Collected data:
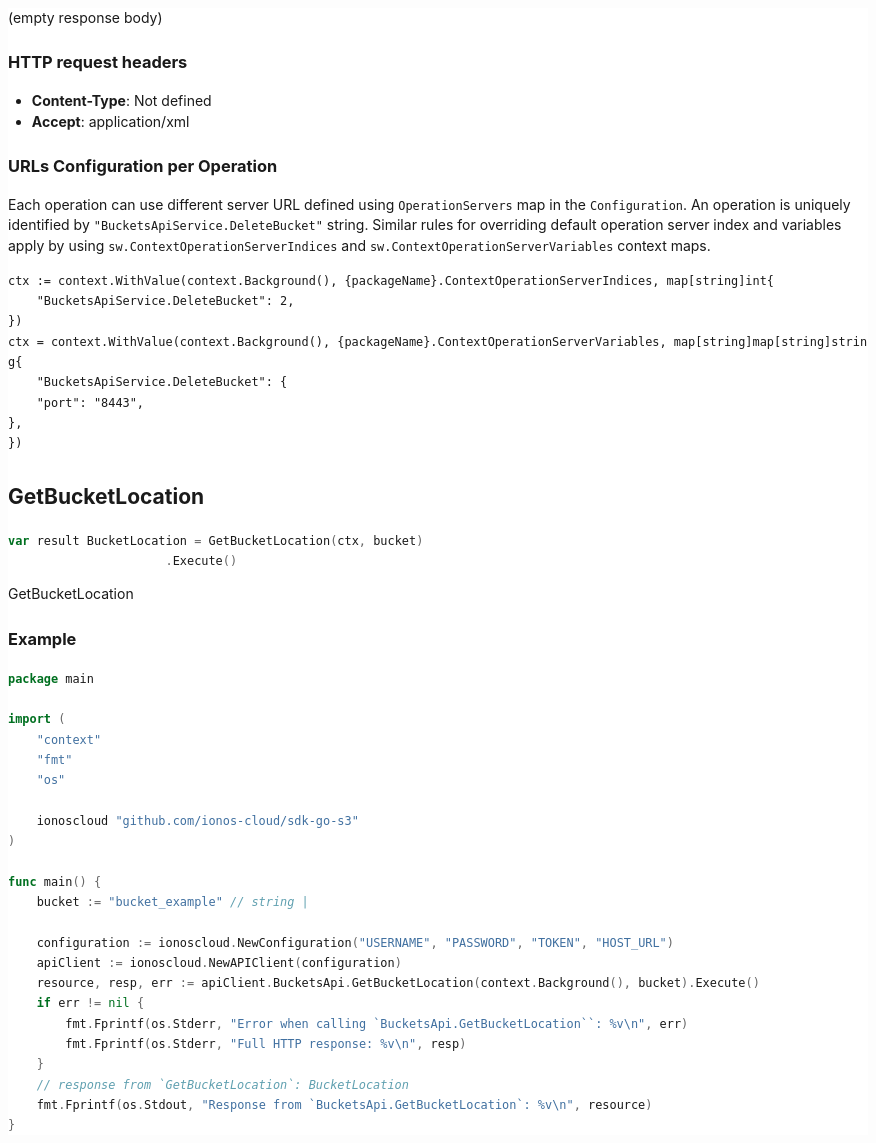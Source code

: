  (empty response body)

### HTTP request headers

- **Content-Type**: Not defined
- **Accept**: application/xml


### URLs Configuration per Operation
Each operation can use different server URL defined using `OperationServers` map in the `Configuration`.
An operation is uniquely identified by `"BucketsApiService.DeleteBucket"` string.
Similar rules for overriding default operation server index and variables apply by using `sw.ContextOperationServerIndices` and `sw.ContextOperationServerVariables` context maps.

```golang
ctx := context.WithValue(context.Background(), {packageName}.ContextOperationServerIndices, map[string]int{
    "BucketsApiService.DeleteBucket": 2,
})
ctx = context.WithValue(context.Background(), {packageName}.ContextOperationServerVariables, map[string]map[string]string{
    "BucketsApiService.DeleteBucket": {
    "port": "8443",
},
})
```


## GetBucketLocation

```go
var result BucketLocation = GetBucketLocation(ctx, bucket)
                      .Execute()
```

GetBucketLocation



### Example

```go
package main

import (
    "context"
    "fmt"
    "os"

    ionoscloud "github.com/ionos-cloud/sdk-go-s3"
)

func main() {
    bucket := "bucket_example" // string | 

    configuration := ionoscloud.NewConfiguration("USERNAME", "PASSWORD", "TOKEN", "HOST_URL")
    apiClient := ionoscloud.NewAPIClient(configuration)
    resource, resp, err := apiClient.BucketsApi.GetBucketLocation(context.Background(), bucket).Execute()
    if err != nil {
        fmt.Fprintf(os.Stderr, "Error when calling `BucketsApi.GetBucketLocation``: %v\n", err)
        fmt.Fprintf(os.Stderr, "Full HTTP response: %v\n", resp)
    }
    // response from `GetBucketLocation`: BucketLocation
    fmt.Fprintf(os.Stdout, "Response from `BucketsApi.GetBucketLocation`: %v\n", resource)
}
```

BRIEF: Select every line above that contains the word "BucketsApiService", and copy it.

THE COMPLETED TASK:
An operation is uniquely identified by `"BucketsApiService.DeleteBucket"` string.
    "BucketsApiService.DeleteBucket": 2,
    "BucketsApiService.DeleteBucket": {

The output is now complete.